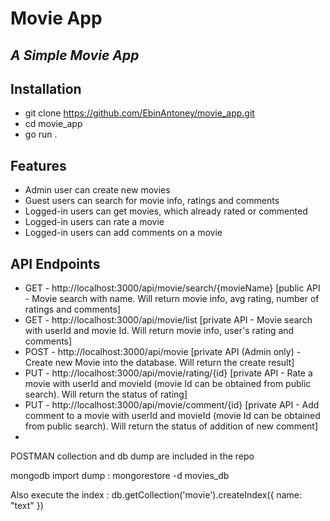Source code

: # Movie App
## _A Simple Movie App_

## Installation
- git clone https://github.com/EbinAntoney/movie_app.git
- cd movie_app
- go run .

## Features

- Admin user can create new movies
- Guest users can search for movie info, ratings and comments
- Logged-in users can get movies, which already rated or commented
- Logged-in users can rate a movie
- Logged-in users can add comments on a movie

## API Endpoints

- GET -  http://localhost:3000/api/movie/search/{movieName} [public API - Movie search with name. Will return movie info, avg rating, number of ratings and comments]
- GET - http://localhost:3000/api/movie/list [private API - Movie search with userId and movie Id. Will return movie info, user's rating and comments]
- POST - http://localhost:3000/api/movie [private API (Admin only) - Create new Movie into the database. Will return the create result]
- PUT - http://localhost:3000/api/movie/rating/{id} [private API - Rate a movie with userId and movieId (movie Id can be obtained from public search). Will return the status of rating]
- PUT - http://localhost:3000/api/movie/comment/{id} [private API - Add comment to a movie with userId and movieId (movie Id can be obtained from public search). Will return the status of addition of new comment]
- 

POSTMAN collection and db dump are included in the repo

mongodb import dump : mongorestore -d movies_db <path>
  

Also execute the index : db.getCollection('movie').createIndex({ name: "text" })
===
**Exercise**
From the listing above, output exactly the run of lines that starts with the line containing "## API Endpoints" and ends with the line containing "- POST - http://localhost:3000/api/movie".

**Finished exercise**
## API Endpoints

- GET -  http://localhost:3000/api/movie/search/{movieName} [public API - Movie search with name. Will return movie info, avg rating, number of ratings and comments]
- GET - http://localhost:3000/api/movie/list [private API - Movie search with userId and movie Id. Will return movie info, user's rating and comments]
- POST - http://localhost:3000/api/movie [private API (Admin only) - Create new Movie into the database. Will return the create result]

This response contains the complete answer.